April may be a cruel month, but can it be the cruellest? There is an old Jewish joke about the man who died and whose relatives and the usual obligatory mourners gathered, in accordance with custom, for an evening of prayers and-as today's cant would put it-"coming to terms with" the loss. On such occasions people usually stand up and pronounce a few words of eulogy. On this particular evening, however, when the rabbi called for someone to speak well of the departed, no one stirred. He chided the company for its reticence, but still no one moved. Finally, he became vexed: he reminded them that a member of the community had died and that it was their duty to find something good to say in his memory. Someone, he insisted, must have something to say in favour of the dead man. After another protracted period of reticence, an old man at the back rose, with great reluctance, and said: "I'll say this for him. His brother... was worse."
This year at least, December is worse for us. We are selling a house we have lived in for over 34 years. It is a death of a kind to have to gut it in order to give vacant possession to the pleasant young persons who will, literally, take our place. We have been stuffing wads of memories into black plastic bags, noticing how cheap things were in the 1950s, and regretting the bottles of spoiled champagne and Chablis in the cellar. The most poignant trash contained the change of address cards from when we moved into The Wick in 1962. The most uninteresting relics were of press cuttings from days of optimistic ambition when I subscribed to a service which clipped every mention of my name. In 1967, when I got a little bit lucky in the movies, Jack Lambert, the arts editor of the Sunday Times, said to me at a party, with one of his characteristic sniffs, "Your books will never again be treated according to their merits." I asked if that was a threat or a promise, but he remained unsmiling. There is a certain grace, I have since discovered, in being dispensed from hopes of praise. What resentment is more comic than the down-with-all-critics rage of fortune's favourites when they are very slightly disappointed?

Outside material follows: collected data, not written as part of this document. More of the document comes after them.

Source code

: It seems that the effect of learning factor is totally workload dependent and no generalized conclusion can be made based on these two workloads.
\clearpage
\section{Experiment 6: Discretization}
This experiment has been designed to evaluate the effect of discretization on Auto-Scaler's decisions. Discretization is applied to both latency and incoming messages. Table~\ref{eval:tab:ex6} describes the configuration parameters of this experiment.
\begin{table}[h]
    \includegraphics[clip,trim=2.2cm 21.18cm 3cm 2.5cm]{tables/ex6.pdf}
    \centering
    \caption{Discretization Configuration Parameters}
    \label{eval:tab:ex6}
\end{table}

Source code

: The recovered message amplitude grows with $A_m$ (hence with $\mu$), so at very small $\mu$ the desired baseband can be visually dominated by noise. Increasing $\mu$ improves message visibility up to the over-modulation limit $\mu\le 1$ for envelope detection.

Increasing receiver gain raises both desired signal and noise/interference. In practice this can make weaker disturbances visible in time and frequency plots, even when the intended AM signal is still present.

It was more difficult to consign old letters to oblivion than it was the third carbon copies of ancient short stories. Who would throw away that handwritten note from Ivy Compton-Burnett, in 1963, thanking me for a nice review or the earlier one from Willie Maugham inviting me to tea at the Villa Mauresque and warning me, at the same time, of the remoteness of the house, which I might find difficult to reach unless I had a "motor-bicycle"? I hope that I have properly repaid WSM's kindness in the article which I have just revised for the new Dictionary of National Biography on CD-Rom.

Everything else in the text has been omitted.